Fellow Redditors weighed in:
- NTA: Not the A**hole
- YTA: You’re the A**hole
- ESH: Everybody Sucks Here
- NAH: No A**holes Here
Some said the OP was not required to pay for childcare.
“NTA – why on earth would you have to pay for other people’s childcare? Their kid, their problem – if they don’t want to pay for a babysitter then they don’t get to attend.”
“Also, it’s one day. I’m sure most people with young children have hired babysitters for far more trivial reasons, they won’t be bankrupt after paying for a few hours of childcare.” – LordVetittynari
“If it’s that huge a deal, just decline the invite. It’s an invitation, not a subpoena.”
“I had two couples with young kids decline our invite because they didn’t want to leave their kids with a sitter for the evening.”

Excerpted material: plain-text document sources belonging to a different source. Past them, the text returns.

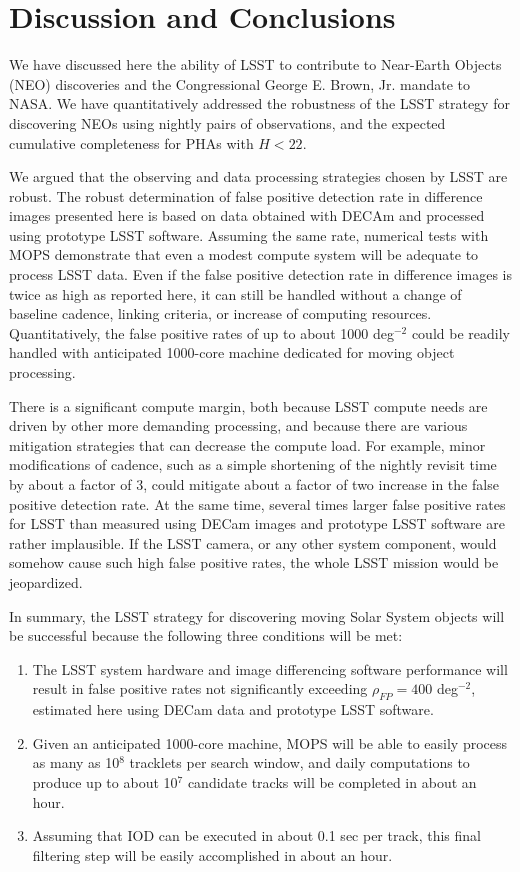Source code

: 

\section{Discussion and Conclusions}

We have discussed here the ability of LSST to contribute to Near-Earth Objects (NEO) discoveries and
the Congressional George E. Brown, Jr. mandate to NASA. We have quantitatively addressed 
the robustness of the LSST strategy for discovering NEOs using nightly pairs of observations, and 
the expected cumulative completeness for PHAs with $H<22$. 
 
We argued that the observing and data processing strategies chosen by LSST are robust. The
robust determination of false positive detection rate in difference images presented here is based 
on data obtained with DECAm and processed using prototype LSST software. Assuming the same rate,
numerical tests with MOPS demonstrate that even a modest compute system will be adequate to 
process LSST data. Even if the false positive detection rate in difference images is twice as high as 
reported here, it can still be handled without a change of baseline cadence, linking criteria, or 
increase of computing resources. Quantitatively, the false positive rates of up to about 
1000 deg$^{-2}$ could be readily handled with anticipated 1000-core machine dedicated for 
moving object processing. 

There is a significant compute margin, both because LSST compute needs are driven by other more 
demanding processing, and because there are various mitigation strategies that can decrease the 
compute load. For example, minor modifications of cadence, such as a simple shortening 
of the nightly revisit time by about a factor of 3, could mitigate about a factor of two increase in 
the false positive detection rate. At the same time, several times larger false positive rates for LSST
than measured using DECam images and prototype LSST software are rather implausible. If the 
LSST camera, or any other system component, would somehow cause such high false positive rates, 
the whole LSST mission would be jeopardized. 

In summary, the LSST strategy for discovering moving Solar System objects will be successful
because the following three conditions will be met: 
\begin{enumerate}
\item The LSST system hardware and image differencing software performance will result in false positive 
          rates not significantly exceeding $\rho_{FP} =  400$ deg$^{-2}$, estimated here using DECam data
          and prototype LSST software. 
\item Given an anticipated 1000-core machine, MOPS will be able to easily process as many as 
         10$^8$ tracklets per search window, and daily computations to produce up to about 10$^7$ 
         candidate tracks will be completed in about an hour. 
\item Assuming that IOD can be executed in about 0.1 sec per track, this final filtering step will 
         be easily accomplished in about an hour. 
\end{enumerate}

“I get it and had no issue with them not attending the wedding. Not everyone’s world revolves around someone’s wedding!” – SuchLovelyLilacs
“NTA. Your friends are invited to a FREE party. With free food and free drinks. They can decide for themselves if they would like to attend.”
“In no way are you responsible for paying for their children’s babysitters. That’s absolutely asinine and I can’t even fathom on what planet your friends live on to believe this is a reasonable demand.” – kleinerlinalaunebaer
Others said they would have preferred a night out without their kids.
“I had a childfree wedding, as did my sister, though, at the time, none of my friends were even married, and my niece was the only child in the family. (She was about a year old and still nursing so we hired a babysitter for her at the wedding venue).”
“Times have changed. I have an 11-year-old, my sister has two boys (8 and 4), and one cousin has two little boys.”
“None of them have ever been invited to a family wedding. Fine with us! That’s what babysitters are for.”
“I’m grateful for a night out! I get an evening where I can dress up, have great food, enjoy some dancing, and stay out late. Why bring my kid? He would be bored to tears!” – rbaltimore
“This was the attitude of most of the parents we invited to our wedding: ‘H**l, no. We’re getting a sitter and taking advantage of the open bar.'”
“We waffled back and forth over inviting kids or not. Ended up that there were really only 2 families whose kids I knew probably couldn’t behave. They were both ex-coworkers of mine, so I just cut them from the invite list. It worked out pretty well.” – mmm_unprocessed_fish
“I’m always shocked at these posts with entitled guests demanding to bring their children. I wouldn’t want to bring my kid to a wedding.” – FizzFuzzFazz
Some pointed out concerns they had for kids appearing at weddings.
“The biggest reason for this is that if you have minors present you usually have to pay a LOT of money for extra insurance if you are serving alcohol.” – shapiro18
“Yeah, some people won’t stop their kids from throwing tantrums and just ignore them, that was one of the worst things I ever saw at a wedding.”
“OP you are not entitled to pay for the sitters. If they can’t pay for sitter, tell them not bother by coming to your wedding, NTA” – BOSSBABY33
“My 12-year-old sister got served booze at my wedding. She was 5’6″ and in the same bridesmaid dress as my 20-year-old sister but she still looked like a child!”
“She was the only child at my wedding and we requested it that way. NTA your wedding, not their circus and monkeys.” – underweasl
“I attended a wedding where all the drinks were just out in pitchers for mixed drinks and in a bucket with ice for all the beers and wine coolers.”
“So like anyone could have gotten into the drinks since there was no bartender (it was at the farm of a friend of the groom, in that person’s shed.)” – AccountWasFound
Surprised by the demands made by her friends, the bride wondered if she had gone in the wrong direction with her wedding planning, but the subReddit didn’t think so.
The friends were not required to come, but if they really wanted to, they only needed to come up with a day or afternoon’s worth of care, and they had time to get it arranged.